Please repeat the lines below, exactly and only, from the one that holds "Indeed, $\wp X$ is lattice with" through the one that holds "and we have".

━━━━━━━━━━━━━━━━━━━━

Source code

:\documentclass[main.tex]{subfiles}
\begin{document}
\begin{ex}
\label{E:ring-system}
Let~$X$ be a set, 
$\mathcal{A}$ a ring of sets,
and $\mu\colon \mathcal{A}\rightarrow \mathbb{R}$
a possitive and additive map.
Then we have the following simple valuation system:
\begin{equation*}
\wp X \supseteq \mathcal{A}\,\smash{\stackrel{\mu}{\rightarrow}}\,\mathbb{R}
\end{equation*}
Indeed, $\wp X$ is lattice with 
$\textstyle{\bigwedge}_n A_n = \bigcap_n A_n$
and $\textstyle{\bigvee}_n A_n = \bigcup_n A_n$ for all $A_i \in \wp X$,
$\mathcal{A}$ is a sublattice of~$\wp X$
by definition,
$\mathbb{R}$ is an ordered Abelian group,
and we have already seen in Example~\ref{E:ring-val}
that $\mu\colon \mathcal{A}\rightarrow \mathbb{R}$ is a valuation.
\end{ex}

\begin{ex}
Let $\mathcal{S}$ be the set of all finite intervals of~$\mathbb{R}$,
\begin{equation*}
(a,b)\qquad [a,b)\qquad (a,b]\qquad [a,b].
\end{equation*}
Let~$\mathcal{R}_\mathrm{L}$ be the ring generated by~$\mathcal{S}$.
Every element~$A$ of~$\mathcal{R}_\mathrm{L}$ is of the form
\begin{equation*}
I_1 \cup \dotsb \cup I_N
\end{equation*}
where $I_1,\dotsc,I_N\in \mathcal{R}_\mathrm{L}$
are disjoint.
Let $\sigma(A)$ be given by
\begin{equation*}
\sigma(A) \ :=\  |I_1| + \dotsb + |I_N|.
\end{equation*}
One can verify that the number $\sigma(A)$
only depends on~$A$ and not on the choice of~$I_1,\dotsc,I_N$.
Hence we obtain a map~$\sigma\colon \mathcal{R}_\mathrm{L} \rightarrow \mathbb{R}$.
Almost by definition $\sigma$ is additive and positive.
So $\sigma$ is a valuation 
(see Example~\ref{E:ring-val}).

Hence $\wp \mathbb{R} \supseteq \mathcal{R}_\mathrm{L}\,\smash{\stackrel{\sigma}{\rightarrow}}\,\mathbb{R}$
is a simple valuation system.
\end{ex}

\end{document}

━━━━━━━━━━━━━━━━━━━━

RESPONSE AREA:
Indeed, $\wp X$ is lattice with 
$\textstyle{\bigwedge}_n A_n = \bigcap_n A_n$
and $\textstyle{\bigvee}_n A_n = \bigcup_n A_n$ for all $A_i \in \wp X$,
$\mathcal{A}$ is a sublattice of~$\wp X$
by definition,
$\mathbb{R}$ is an ordered Abelian group,
and we have already seen in Example~\ref{E:ring-val}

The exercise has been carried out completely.